I like it when there is more competition. It forces Retool, Appsmith, etc to up their game and not become complacent. One of them may have a couple of extrea feature here or there right now, but 12-18 months from now the current tech lead will become a wash and the race is on.

The big price in this space probably is the great unbundling of enterprise software, i.e. taking a bite out of Oracle, SAP. I attended a top 100 customers event at SAP once, you'd be shocked at the amount of despreration (from massive global 500 companies) to get SAP to implemented the stuff they urgently need. Apparently it takes multiple years on average...

Hi shaqbert! I agree with you. We believe in two fundamental trends. First, most software built for internal use are “low-complexity” use cases (dashboards, workflow management/automation,…) where low-code platforms are often a great choice. Second, the next generation of software needs to be built for true multiplayer use - making teams more productive, especially when not always co-located. Our ambition is to make building real-time collaborative tools fast and easy.
Hey, lead maintainer of Appsmith here. Thank you so much for the kind words. :)

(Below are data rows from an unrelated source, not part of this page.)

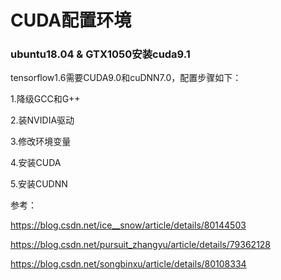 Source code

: # CUDA配置环境

### ubuntu18.04 & GTX1050安装cuda9.1

tensorflow1.6需要CUDA9.0和cuDNN7.0，配置步骤如下：

1.降级GCC和G++

2.装NVIDIA驱动

3.修改环境变量

4.安装CUDA

5.安装CUDNN

参考：

https://blog.csdn.net/ice__snow/article/details/80144503

https://blog.csdn.net/pursuit_zhangyu/article/details/79362128

https://blog.csdn.net/songbinxu/article/details/80108334

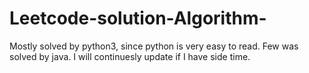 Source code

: # Leetcode-solution-Algorithm-

Mostly solved by python3, since python is very easy to read. Few was solved by java. I will continuesly update if I have side time.
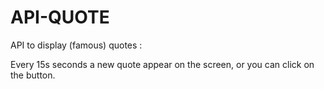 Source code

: # API-QUOTE
API to display (famous) quotes :

Every 15s seconds a new quote appear on the screen, or you can click on the button.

We are currently working on improving the UI so that you can build more modern-looking applications. Is there anything that you think we should improve/add to the product?

Love what you have done with AppSmith. I started with Budibase but their query language didn't allow for cross collection/db queries. Then I learned about AppSmith and it was absolutely phenomenal. I wasn't particularly impressed by the UI (Uify looks much more modern) but I wasn't building anything public. Here's my use-case:

- Managing users (user data is spread across multiple services/db so JS works very well here)

- SaaS analytics (total users, monthly users, subscriptions etc. For this AppSmith's charts "just worked" along with full support for MongoDB query language).

- Managing small internal tools (sending emails to users via GUI etc.)

I haven't tried some of the new stuff you guys have shipped yet (the new table, some light customization etc.). The whole reason behind choosing something like AppSmith was that I will only have to be concerned about data. No fuss about UI. No manual styling. No tinkering. For this AppSmith is perfect.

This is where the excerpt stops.